Kıyamet gününe kadar bütün iftiracıları böyle
cezalandırırız. Allah'a iftira suçunun işlendiği
her zaman, bu ceza da devreye girecektir. İster bu
iftiracılar İsrailoğulları'ndan olsun, isterse
başka topluluklardan olsun, farketmez!
Hiç kuşkusuz, Allah'ın verdiği söz doğrudur.
Buzağıya tapanlar Allah'ın gazabına ve zillete
uğradılar. Yüce Allah'ın onlara ilişkin son
cezası, kendilerine kıyamete kadar baskı ve zulüm
edecek birilerini göndermesidir. Eğer tarihin herhangi bir döneminde
yahudilerin yeryüzünde azgınlık yaptıkları,
Ümmilere veya Talmut'taki ifadesiyle Cuim'e nüfuzları ile
egemen oldukları, kapital dizginini ellerinde
bulundurdukları, basın yayın (propaganda ve reklam)

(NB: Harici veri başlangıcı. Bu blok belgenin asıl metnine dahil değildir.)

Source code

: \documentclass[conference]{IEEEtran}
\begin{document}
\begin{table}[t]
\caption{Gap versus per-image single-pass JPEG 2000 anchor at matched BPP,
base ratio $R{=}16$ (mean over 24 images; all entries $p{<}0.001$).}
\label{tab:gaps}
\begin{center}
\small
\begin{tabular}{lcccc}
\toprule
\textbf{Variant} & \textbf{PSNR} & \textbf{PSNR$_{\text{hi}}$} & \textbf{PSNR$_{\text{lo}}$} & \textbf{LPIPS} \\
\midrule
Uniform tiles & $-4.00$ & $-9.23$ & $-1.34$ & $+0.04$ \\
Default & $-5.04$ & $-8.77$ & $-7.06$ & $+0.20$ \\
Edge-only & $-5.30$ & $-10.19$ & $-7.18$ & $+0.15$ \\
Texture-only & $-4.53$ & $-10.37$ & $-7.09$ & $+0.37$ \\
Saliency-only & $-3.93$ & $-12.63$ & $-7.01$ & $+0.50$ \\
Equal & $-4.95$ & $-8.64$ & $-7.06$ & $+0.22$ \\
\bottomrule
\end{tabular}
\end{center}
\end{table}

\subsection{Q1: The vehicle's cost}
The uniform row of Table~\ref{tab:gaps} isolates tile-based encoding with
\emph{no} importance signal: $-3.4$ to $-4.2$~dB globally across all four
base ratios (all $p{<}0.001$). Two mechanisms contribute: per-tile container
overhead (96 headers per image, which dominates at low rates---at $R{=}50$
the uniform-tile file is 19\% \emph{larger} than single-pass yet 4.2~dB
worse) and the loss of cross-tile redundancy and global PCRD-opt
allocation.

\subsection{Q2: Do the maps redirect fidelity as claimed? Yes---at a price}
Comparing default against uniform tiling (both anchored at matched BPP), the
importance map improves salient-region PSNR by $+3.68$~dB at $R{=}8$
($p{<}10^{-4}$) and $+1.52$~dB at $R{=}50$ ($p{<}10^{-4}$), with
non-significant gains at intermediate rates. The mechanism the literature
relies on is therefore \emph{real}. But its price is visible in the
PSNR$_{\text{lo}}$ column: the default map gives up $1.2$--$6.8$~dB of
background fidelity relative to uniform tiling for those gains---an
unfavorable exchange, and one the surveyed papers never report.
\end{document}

organlarını ellerine geçirdikleri, tüm istediklerini
yerine getiren hakim sistemleri ve idare mekanizmalarını
kurdukları, Allah'ın bazı kullarını
ezdikleri ve onları barbar bir yöntemle evlerinden, yurtlarından
dışarı attıkları, sapık olan
devletlerin buna rağmen onları destekledikleri ve
yanlarında yer aldıkları...
Eğer günümüzde yahudilerin daha sayılamayacak birçok
alanda egemenlik kurdukları gözlemleniyorsa, bu realite,
yüce Allah'ın onlara ilişkin bu sözüne ve onların
aleyhine yazdığı bu hükmüne aykırı düşmez.

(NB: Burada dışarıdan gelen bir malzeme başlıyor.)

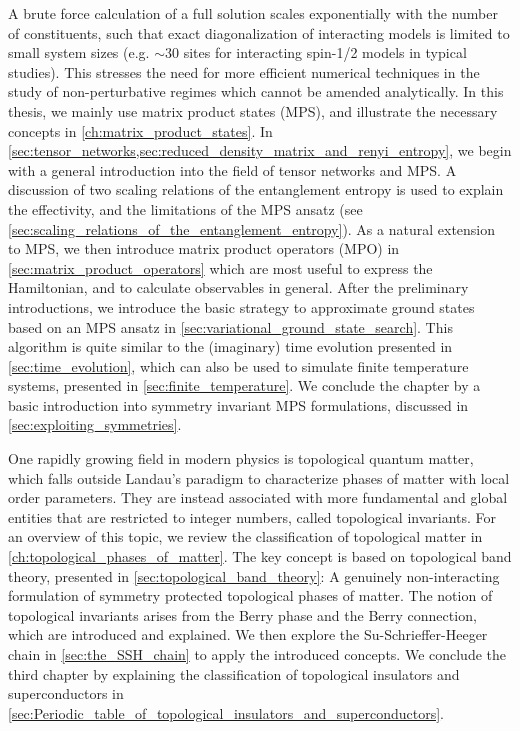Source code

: A brute force calculation of a full solution scales exponentially with the number of constituents, such that exact diagonalization of interacting models is limited to small system sizes (e.g. $\sim 30$ sites for interacting spin-1/2 models in typical studies).
This stresses the need for more efficient numerical techniques in the study of non-perturbative regimes which cannot be amended analytically.
In this thesis, we mainly use matrix product states (MPS), and illustrate the necessary concepts in \cref{ch:matrix_product_states}.
In \cref{sec:tensor_networks,sec:reduced_density_matrix_and_renyi_entropy}, we begin with a general introduction into the field of tensor networks and MPS.
A discussion of two scaling relations of the entanglement entropy is used to explain the effectivity, and the limitations of the MPS ansatz (see \cref{sec:scaling_relations_of_the_entanglement_entropy}).
As a natural extension to MPS, we then introduce matrix product operators (MPO) in \cref{sec:matrix_product_operators} which are most useful to express the Hamiltonian, and to calculate observables in general.
After the preliminary introductions, we introduce the basic strategy to approximate ground states based on an MPS ansatz in \cref{sec:variational_ground_state_search}.
This algorithm is quite similar to the (imaginary) time evolution presented in \cref{sec:time_evolution}, which can also be used to simulate finite temperature systems, presented in \cref{sec:finite_temperature}.
We conclude the chapter by a basic introduction into symmetry invariant MPS formulations, discussed in \cref{sec:exploiting_symmetries}.

One rapidly growing field in modern physics is topological quantum matter, which falls outside Landau's paradigm to characterize phases of matter with local order parameters.
They are instead associated with more fundamental and global entities that are restricted to integer numbers, called topological invariants.
For an overview of this topic, we review the classification of topological matter in \cref{ch:topological_phases_of_matter}.
The key concept is based on topological band theory, presented in \cref{sec:topological_band_theory}: A genuinely non-interacting formulation of symmetry protected topological phases of matter.
The notion of topological invariants arises from the Berry phase and the Berry connection, which are introduced and explained.
We then explore the Su-Schrieffer-Heeger chain in \cref{sec:the_SSH_chain} to apply the introduced concepts.
We conclude the third chapter by explaining the classification of topological insulators and superconductors in \cref{sec:Periodic_table_of_topological_insulators_and_superconductors}.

Yahudiler bu sıfatları ve hareketleri ile
insanların kalplerinde intikam duygularını
çöreklemektedirler. Onlar kendilerini yokedecek beşeriyetin
kin ve öfkesini stok etmektedirler. Yahudilerin, örneğin
Filistin halkına üstünlük sağlamaları,
karşılarında yer alan insanların artık
sağlıklı bir dine sahip bulunmamaları ve müslüman
olmamaları ile açıklanabilir. Filistin'deki halklar
darmadağın olmuşlar, ırkçı ulusal
bayraklar peşine düşmüşlerdir. İslâmi olan
bir inanç sisteminin bayrağı altında
birleşmiyorlar! İşte onlar bu yüzden hayal kırıklığına
uğruyor ve başarısız oluyorlar. Yine bu yüzden
İsrail, onları yenmeye devam ediyor. Yalnız bu hal
böyle sürmeyecek! Bu, biricik silahın, eşsiz sistemin
ve tek olan bayrağın boşluğundan
yararlanmasıdır İsrail'in. Filistinliler bu
eşsiz silahla, binsene boyunca hep üstün geldiler. Tekrar
onları galibiyete götürecek yol da budur. Onlar bu olmadan
her zaman mağlûb olacaklardır! Bu yıkım dönemi,
yahudiliğin ve hristiyanlığın islâm
ümmetinin bünyesine enjekte ettiği zehirlerin etkisiyle
meydana gelen bir sarhoşluk devresidir! Yahudiler "islâm"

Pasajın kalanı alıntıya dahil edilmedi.